Your goal ::
With every mark kept, transcribe all of the records.

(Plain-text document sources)
★ ★ ★

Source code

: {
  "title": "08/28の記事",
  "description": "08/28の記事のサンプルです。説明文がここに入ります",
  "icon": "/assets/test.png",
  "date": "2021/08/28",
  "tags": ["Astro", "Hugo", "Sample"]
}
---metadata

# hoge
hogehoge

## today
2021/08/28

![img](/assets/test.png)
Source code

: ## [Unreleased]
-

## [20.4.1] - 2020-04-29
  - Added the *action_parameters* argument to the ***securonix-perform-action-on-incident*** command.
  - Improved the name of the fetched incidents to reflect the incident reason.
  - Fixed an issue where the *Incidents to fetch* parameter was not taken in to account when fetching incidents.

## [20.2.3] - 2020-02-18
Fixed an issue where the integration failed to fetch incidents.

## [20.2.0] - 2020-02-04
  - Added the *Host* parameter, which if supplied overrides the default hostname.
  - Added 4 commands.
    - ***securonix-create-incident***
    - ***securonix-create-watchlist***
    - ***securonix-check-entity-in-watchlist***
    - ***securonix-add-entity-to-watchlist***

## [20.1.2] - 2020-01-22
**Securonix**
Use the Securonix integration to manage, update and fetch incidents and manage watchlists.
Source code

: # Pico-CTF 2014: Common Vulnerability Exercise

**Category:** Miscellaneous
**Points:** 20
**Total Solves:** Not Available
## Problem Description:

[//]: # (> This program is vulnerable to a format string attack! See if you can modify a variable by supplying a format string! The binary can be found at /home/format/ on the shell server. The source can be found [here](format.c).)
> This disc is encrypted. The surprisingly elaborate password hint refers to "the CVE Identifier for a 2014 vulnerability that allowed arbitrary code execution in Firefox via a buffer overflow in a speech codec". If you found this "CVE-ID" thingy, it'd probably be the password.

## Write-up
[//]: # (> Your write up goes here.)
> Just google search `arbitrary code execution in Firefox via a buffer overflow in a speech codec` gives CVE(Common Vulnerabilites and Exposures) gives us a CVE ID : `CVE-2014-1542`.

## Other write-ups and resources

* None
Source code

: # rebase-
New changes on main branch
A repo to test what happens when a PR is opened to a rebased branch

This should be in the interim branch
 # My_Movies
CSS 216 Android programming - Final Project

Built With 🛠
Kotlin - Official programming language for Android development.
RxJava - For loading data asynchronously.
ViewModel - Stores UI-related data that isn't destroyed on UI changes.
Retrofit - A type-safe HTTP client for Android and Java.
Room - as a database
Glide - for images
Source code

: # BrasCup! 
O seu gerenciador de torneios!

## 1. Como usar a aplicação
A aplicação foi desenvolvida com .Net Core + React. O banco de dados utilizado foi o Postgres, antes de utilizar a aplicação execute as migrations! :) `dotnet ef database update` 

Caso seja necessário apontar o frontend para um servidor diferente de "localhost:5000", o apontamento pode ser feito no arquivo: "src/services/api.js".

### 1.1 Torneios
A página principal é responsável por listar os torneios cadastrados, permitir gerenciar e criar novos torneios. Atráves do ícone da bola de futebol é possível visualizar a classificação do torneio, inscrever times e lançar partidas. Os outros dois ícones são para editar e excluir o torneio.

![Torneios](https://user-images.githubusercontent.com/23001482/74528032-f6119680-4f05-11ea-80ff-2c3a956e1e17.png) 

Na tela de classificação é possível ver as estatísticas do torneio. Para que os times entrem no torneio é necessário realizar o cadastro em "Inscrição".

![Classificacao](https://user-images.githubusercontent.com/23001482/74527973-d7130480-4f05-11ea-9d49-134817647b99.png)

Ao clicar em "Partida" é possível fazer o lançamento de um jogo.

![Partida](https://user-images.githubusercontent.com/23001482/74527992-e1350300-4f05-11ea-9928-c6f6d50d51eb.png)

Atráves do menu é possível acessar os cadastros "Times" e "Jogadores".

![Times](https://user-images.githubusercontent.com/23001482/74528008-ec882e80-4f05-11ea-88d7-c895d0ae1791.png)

★ ★ ★

Response box ::
Source code

: {
  "title": "08/28の記事",
  "description": "08/28の記事のサンプルです。説明文がここに入ります",
  "icon": "/assets/test.png",
  "date": "2021/08/28",
  "tags": ["Astro", "Hugo", "Sample"]
}
---metadata

# hoge
hogehoge

## today
2021/08/28

![img](/assets/test.png)
Source code

: ## [Unreleased]
-

## [20.4.1] - 2020-04-29
  - Added the *action_parameters* argument to the ***securonix-perform-action-on-incident*** command.
  - Improved the name of the fetched incidents to reflect the incident reason.
  - Fixed an issue where the *Incidents to fetch* parameter was not taken in to account when fetching incidents.

## [20.2.3] - 2020-02-18
Fixed an issue where the integration failed to fetch incidents.

## [20.2.0] - 2020-02-04
  - Added the *Host* parameter, which if supplied overrides the default hostname.
  - Added 4 commands.
    - ***securonix-create-incident***
    - ***securonix-create-watchlist***
    - ***securonix-check-entity-in-watchlist***
    - ***securonix-add-entity-to-watchlist***

## [20.1.2] - 2020-01-22
**Securonix**
Use the Securonix integration to manage, update and fetch incidents and manage watchlists.
Source code

: # Pico-CTF 2014: Common Vulnerability Exercise

**Category:** Miscellaneous
**Points:** 20
**Total Solves:** Not Available
## Problem Description:

[//]: # (> This program is vulnerable to a format string attack! See if you can modify a variable by supplying a format string! The binary can be found at /home/format/ on the shell server. The source can be found [here](format.c).)
> This disc is encrypted. The surprisingly elaborate password hint refers to "the CVE Identifier for a 2014 vulnerability that allowed arbitrary code execution in Firefox via a buffer overflow in a speech codec". If you found this "CVE-ID" thingy, it'd probably be the password.

## Write-up
[//]: # (> Your write up goes here.)
> Just google search `arbitrary code execution in Firefox via a buffer overflow in a speech codec` gives CVE(Common Vulnerabilites and Exposures) gives us a CVE ID : `CVE-2014-1542`.

## Other write-ups and resources

* None
Source code

: # rebase-
New changes on main branch
A repo to test what happens when a PR is opened to a rebased branch

This should be in the interim branch
 # My_Movies
CSS 216 Android programming - Final Project

Built With 🛠
Kotlin - Official programming language for Android development.
RxJava - For loading data asynchronously.
ViewModel - Stores UI-related data that isn't destroyed on UI changes.
Retrofit - A type-safe HTTP client for Android and Java.
Room - as a database
Glide - for images
Source code

: # BrasCup! 
O seu gerenciador de torneios!

## 1. Como usar a aplicação
A aplicação foi desenvolvida com .Net Core + React. O banco de dados utilizado foi o Postgres, antes de utilizar a aplicação execute as migrations! :) `dotnet ef database update` 

Caso seja necessário apontar o frontend para um servidor diferente de "localhost:5000", o apontamento pode ser feito no arquivo: "src/services/api.js".

### 1.1 Torneios
A página principal é responsável por listar os torneios cadastrados, permitir gerenciar e criar novos torneios. Atráves do ícone da bola de futebol é possível visualizar a classificação do torneio, inscrever times e lançar partidas. Os outros dois ícones são para editar e excluir o torneio.

![Torneios](https://user-images.githubusercontent.com/23001482/74528032-f6119680-4f05-11ea-80ff-2c3a956e1e17.png) 

Na tela de classificação é possível ver as estatísticas do torneio. Para que os times entrem no torneio é necessário realizar o cadastro em "Inscrição".

![Classificacao](https://user-images.githubusercontent.com/23001482/74527973-d7130480-4f05-11ea-9d49-134817647b99.png)

Ao clicar em "Partida" é possível fazer o lançamento de um jogo.

![Partida](https://user-images.githubusercontent.com/23001482/74527992-e1350300-4f05-11ea-9928-c6f6d50d51eb.png)

Atráves do menu é possível acessar os cadastros "Times" e "Jogadores".

![Times](https://user-images.githubusercontent.com/23001482/74528008-ec882e80-4f05-11ea-88d7-c895d0ae1791.png)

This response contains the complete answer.